■ HOW TO COMPLETE THIS TASK
What you return should match the data exactly, from the first line to the last.

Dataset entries

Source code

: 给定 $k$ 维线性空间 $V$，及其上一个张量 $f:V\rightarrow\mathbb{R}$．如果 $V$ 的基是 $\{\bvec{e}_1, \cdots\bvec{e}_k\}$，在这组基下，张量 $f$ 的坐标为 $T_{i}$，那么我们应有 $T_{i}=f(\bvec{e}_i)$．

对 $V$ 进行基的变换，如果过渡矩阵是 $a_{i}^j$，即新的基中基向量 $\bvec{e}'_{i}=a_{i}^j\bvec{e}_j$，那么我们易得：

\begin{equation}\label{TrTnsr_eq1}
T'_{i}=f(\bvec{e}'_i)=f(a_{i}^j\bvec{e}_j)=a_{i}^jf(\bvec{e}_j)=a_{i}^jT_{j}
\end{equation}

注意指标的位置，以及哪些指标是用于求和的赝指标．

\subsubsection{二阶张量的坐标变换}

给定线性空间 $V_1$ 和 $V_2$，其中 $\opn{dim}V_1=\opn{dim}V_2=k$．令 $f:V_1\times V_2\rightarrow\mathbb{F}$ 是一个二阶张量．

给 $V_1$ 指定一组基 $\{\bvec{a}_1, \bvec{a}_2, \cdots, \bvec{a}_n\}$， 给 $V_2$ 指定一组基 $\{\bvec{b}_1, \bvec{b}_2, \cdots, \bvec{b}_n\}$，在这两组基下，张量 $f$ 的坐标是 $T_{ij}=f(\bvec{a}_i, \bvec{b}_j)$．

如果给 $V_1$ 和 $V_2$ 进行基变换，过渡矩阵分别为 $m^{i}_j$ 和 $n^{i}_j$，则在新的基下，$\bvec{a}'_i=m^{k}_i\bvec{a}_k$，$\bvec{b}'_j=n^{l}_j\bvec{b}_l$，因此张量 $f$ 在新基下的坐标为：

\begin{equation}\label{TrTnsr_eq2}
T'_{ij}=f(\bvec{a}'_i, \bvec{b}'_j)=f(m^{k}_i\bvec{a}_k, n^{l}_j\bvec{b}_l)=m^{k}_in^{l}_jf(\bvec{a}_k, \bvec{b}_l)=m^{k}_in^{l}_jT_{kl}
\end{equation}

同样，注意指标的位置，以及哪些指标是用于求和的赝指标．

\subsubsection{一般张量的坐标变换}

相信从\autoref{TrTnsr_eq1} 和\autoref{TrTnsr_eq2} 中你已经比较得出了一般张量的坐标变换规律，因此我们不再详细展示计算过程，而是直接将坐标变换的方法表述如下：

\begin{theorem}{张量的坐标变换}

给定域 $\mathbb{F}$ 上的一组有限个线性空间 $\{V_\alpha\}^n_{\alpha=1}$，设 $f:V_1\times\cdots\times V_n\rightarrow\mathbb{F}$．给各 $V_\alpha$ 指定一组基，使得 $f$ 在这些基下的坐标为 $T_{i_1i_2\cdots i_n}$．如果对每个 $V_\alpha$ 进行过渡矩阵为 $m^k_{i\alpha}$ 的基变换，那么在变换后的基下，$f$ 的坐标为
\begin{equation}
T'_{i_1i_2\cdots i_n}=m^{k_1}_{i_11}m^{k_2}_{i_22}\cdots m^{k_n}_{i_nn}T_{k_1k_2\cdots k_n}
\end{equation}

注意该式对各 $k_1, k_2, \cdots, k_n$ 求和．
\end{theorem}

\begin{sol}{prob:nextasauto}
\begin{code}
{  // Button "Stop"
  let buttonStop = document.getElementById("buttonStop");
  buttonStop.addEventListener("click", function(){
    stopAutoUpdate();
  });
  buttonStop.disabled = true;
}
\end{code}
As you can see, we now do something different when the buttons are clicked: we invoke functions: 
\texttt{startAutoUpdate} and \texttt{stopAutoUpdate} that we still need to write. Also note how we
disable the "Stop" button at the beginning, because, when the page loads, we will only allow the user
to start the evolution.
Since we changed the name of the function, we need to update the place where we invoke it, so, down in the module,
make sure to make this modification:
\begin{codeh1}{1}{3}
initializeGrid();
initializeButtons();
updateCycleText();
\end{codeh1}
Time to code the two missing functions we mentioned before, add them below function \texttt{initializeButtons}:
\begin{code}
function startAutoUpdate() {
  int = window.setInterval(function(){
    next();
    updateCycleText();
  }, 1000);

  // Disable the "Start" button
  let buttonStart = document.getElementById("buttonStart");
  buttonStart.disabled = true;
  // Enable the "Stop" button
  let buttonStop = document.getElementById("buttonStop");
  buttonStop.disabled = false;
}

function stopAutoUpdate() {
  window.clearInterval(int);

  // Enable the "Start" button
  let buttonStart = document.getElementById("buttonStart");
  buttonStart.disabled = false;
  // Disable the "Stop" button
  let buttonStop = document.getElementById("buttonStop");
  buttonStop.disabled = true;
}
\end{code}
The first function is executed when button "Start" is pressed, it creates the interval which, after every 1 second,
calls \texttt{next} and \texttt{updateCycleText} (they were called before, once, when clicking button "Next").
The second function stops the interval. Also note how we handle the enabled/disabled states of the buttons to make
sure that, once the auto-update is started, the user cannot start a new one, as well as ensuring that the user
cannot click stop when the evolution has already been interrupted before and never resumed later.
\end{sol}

■ SOLUTION BELOW
Source code

: 给定 $k$ 维线性空间 $V$，及其上一个张量 $f:V\rightarrow\mathbb{R}$．如果 $V$ 的基是 $\{\bvec{e}_1, \cdots\bvec{e}_k\}$，在这组基下，张量 $f$ 的坐标为 $T_{i}$，那么我们应有 $T_{i}=f(\bvec{e}_i)$．

对 $V$ 进行基的变换，如果过渡矩阵是 $a_{i}^j$，即新的基中基向量 $\bvec{e}'_{i}=a_{i}^j\bvec{e}_j$，那么我们易得：

\begin{equation}\label{TrTnsr_eq1}
T'_{i}=f(\bvec{e}'_i)=f(a_{i}^j\bvec{e}_j)=a_{i}^jf(\bvec{e}_j)=a_{i}^jT_{j}
\end{equation}

注意指标的位置，以及哪些指标是用于求和的赝指标．

\subsubsection{二阶张量的坐标变换}

给定线性空间 $V_1$ 和 $V_2$，其中 $\opn{dim}V_1=\opn{dim}V_2=k$．令 $f:V_1\times V_2\rightarrow\mathbb{F}$ 是一个二阶张量．

给 $V_1$ 指定一组基 $\{\bvec{a}_1, \bvec{a}_2, \cdots, \bvec{a}_n\}$， 给 $V_2$ 指定一组基 $\{\bvec{b}_1, \bvec{b}_2, \cdots, \bvec{b}_n\}$，在这两组基下，张量 $f$ 的坐标是 $T_{ij}=f(\bvec{a}_i, \bvec{b}_j)$．

如果给 $V_1$ 和 $V_2$ 进行基变换，过渡矩阵分别为 $m^{i}_j$ 和 $n^{i}_j$，则在新的基下，$\bvec{a}'_i=m^{k}_i\bvec{a}_k$，$\bvec{b}'_j=n^{l}_j\bvec{b}_l$，因此张量 $f$ 在新基下的坐标为：

\begin{equation}\label{TrTnsr_eq2}
T'_{ij}=f(\bvec{a}'_i, \bvec{b}'_j)=f(m^{k}_i\bvec{a}_k, n^{l}_j\bvec{b}_l)=m^{k}_in^{l}_jf(\bvec{a}_k, \bvec{b}_l)=m^{k}_in^{l}_jT_{kl}
\end{equation}

同样，注意指标的位置，以及哪些指标是用于求和的赝指标．

\subsubsection{一般张量的坐标变换}

相信从\autoref{TrTnsr_eq1} 和\autoref{TrTnsr_eq2} 中你已经比较得出了一般张量的坐标变换规律，因此我们不再详细展示计算过程，而是直接将坐标变换的方法表述如下：

\begin{theorem}{张量的坐标变换}

给定域 $\mathbb{F}$ 上的一组有限个线性空间 $\{V_\alpha\}^n_{\alpha=1}$，设 $f:V_1\times\cdots\times V_n\rightarrow\mathbb{F}$．给各 $V_\alpha$ 指定一组基，使得 $f$ 在这些基下的坐标为 $T_{i_1i_2\cdots i_n}$．如果对每个 $V_\alpha$ 进行过渡矩阵为 $m^k_{i\alpha}$ 的基变换，那么在变换后的基下，$f$ 的坐标为
\begin{equation}
T'_{i_1i_2\cdots i_n}=m^{k_1}_{i_11}m^{k_2}_{i_22}\cdots m^{k_n}_{i_nn}T_{k_1k_2\cdots k_n}
\end{equation}

注意该式对各 $k_1, k_2, \cdots, k_n$ 求和．
\end{theorem}

\begin{sol}{prob:nextasauto}
\begin{code}
{  // Button "Stop"
  let buttonStop = document.getElementById("buttonStop");
  buttonStop.addEventListener("click", function(){
    stopAutoUpdate();
  });
  buttonStop.disabled = true;
}
\end{code}
As you can see, we now do something different when the buttons are clicked: we invoke functions: 
\texttt{startAutoUpdate} and \texttt{stopAutoUpdate} that we still need to write. Also note how we
disable the "Stop" button at the beginning, because, when the page loads, we will only allow the user
to start the evolution.
Since we changed the name of the function, we need to update the place where we invoke it, so, down in the module,
make sure to make this modification:
\begin{codeh1}{1}{3}
initializeGrid();
initializeButtons();
updateCycleText();
\end{codeh1}
Time to code the two missing functions we mentioned before, add them below function \texttt{initializeButtons}:
\begin{code}
function startAutoUpdate() {
  int = window.setInterval(function(){
    next();
    updateCycleText();
  }, 1000);

  // Disable the "Start" button
  let buttonStart = document.getElementById("buttonStart");
  buttonStart.disabled = true;
  // Enable the "Stop" button
  let buttonStop = document.getElementById("buttonStop");
  buttonStop.disabled = false;
}

function stopAutoUpdate() {
  window.clearInterval(int);

  // Enable the "Start" button
  let buttonStart = document.getElementById("buttonStart");
  buttonStart.disabled = false;
  // Disable the "Stop" button
  let buttonStop = document.getElementById("buttonStop");
  buttonStop.disabled = true;
}
\end{code}
The first function is executed when button "Start" is pressed, it creates the interval which, after every 1 second,
calls \texttt{next} and \texttt{updateCycleText} (they were called before, once, when clicking button "Next").
The second function stops the interval. Also note how we handle the enabled/disabled states of the buttons to make
sure that, once the auto-update is started, the user cannot start a new one, as well as ensuring that the user
cannot click stop when the evolution has already been interrupted before and never resumed later.
\end{sol}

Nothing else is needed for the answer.